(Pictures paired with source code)
======

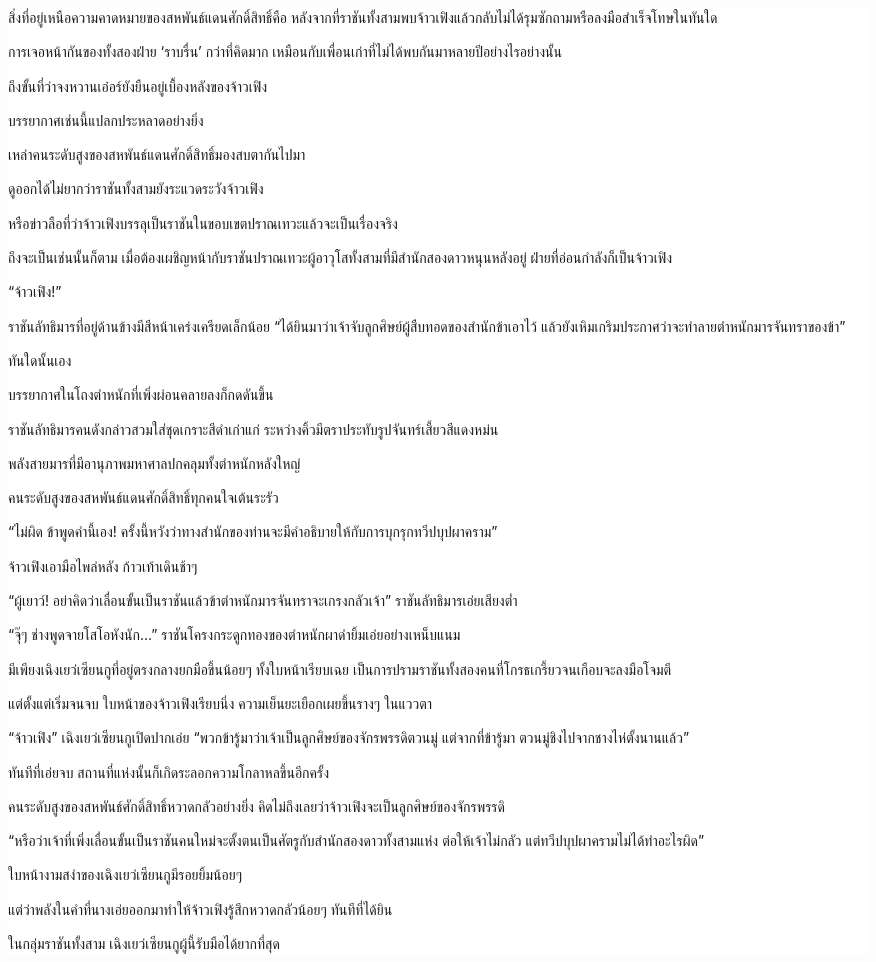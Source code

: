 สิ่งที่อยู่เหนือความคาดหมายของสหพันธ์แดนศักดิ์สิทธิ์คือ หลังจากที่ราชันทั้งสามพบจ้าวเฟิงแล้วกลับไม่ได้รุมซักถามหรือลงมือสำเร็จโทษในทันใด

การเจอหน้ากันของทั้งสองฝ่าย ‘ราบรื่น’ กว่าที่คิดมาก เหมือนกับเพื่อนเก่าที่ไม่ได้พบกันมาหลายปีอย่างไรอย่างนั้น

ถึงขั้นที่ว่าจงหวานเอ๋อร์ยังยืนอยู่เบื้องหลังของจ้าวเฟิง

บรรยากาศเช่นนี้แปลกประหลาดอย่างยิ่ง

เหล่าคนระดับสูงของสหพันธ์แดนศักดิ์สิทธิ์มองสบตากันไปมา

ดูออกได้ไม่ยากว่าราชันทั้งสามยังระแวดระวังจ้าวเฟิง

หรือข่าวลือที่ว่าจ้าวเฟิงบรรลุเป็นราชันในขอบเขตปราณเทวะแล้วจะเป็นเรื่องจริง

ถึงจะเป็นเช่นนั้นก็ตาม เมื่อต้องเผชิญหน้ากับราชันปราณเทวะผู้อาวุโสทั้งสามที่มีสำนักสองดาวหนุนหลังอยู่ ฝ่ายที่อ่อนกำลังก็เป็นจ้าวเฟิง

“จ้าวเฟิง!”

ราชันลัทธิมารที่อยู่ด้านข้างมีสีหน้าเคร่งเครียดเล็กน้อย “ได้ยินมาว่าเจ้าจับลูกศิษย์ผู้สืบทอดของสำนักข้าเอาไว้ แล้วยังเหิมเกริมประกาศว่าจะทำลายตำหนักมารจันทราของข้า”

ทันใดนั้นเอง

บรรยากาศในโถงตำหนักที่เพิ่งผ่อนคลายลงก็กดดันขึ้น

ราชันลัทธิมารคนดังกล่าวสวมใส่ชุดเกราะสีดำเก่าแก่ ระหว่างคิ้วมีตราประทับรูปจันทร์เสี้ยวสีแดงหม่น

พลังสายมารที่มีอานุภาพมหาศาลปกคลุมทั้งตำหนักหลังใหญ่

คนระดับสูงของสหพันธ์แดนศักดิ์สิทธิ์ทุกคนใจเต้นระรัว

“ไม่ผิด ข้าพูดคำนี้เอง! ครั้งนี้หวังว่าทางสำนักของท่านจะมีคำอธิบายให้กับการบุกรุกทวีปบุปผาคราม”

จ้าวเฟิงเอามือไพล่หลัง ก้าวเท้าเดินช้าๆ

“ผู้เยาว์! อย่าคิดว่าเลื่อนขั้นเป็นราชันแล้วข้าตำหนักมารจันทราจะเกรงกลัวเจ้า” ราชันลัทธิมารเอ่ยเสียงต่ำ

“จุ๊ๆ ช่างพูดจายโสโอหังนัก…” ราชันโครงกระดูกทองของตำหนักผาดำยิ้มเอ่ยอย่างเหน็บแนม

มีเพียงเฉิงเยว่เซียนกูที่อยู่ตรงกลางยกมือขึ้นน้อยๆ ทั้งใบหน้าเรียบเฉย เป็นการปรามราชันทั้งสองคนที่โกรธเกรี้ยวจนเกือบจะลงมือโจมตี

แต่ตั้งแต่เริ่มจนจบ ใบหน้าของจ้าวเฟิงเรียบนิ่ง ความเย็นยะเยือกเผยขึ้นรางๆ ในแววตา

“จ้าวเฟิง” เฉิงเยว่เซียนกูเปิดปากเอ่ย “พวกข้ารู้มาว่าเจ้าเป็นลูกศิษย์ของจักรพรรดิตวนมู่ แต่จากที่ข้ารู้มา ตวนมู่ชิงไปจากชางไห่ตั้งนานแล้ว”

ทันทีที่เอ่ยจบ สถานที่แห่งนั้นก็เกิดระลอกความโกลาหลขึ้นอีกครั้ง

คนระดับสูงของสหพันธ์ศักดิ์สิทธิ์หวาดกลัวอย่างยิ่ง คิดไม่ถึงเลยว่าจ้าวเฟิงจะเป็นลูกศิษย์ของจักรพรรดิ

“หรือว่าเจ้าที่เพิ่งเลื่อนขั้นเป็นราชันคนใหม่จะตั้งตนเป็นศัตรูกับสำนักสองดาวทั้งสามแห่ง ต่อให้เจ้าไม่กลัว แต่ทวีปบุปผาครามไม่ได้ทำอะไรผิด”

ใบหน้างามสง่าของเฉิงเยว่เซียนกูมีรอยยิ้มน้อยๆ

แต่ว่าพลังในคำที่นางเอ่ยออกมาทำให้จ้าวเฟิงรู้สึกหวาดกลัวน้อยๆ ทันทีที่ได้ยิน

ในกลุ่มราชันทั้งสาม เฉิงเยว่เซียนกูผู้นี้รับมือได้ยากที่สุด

======

> **Activity**:
Lines containing the word "กมารจ": copy every one of them from the records above.

> **Output**:
ราชันลัทธิมารที่อยู่ด้านข้างมีสีหน้าเคร่งเครียดเล็กน้อย “ได้ยินมาว่าเจ้าจับลูกศิษย์ผู้สืบทอดของสำนักข้าเอาไว้ แล้วยังเหิมเกริมประกาศว่าจะทำลายตำหนักมารจันทราของข้า”
“ผู้เยาว์! อย่าคิดว่าเลื่อนขั้นเป็นราชันแล้วข้าตำหนักมารจันทราจะเกรงกลัวเจ้า” ราชันลัทธิมารเอ่ยเสียงต่ำ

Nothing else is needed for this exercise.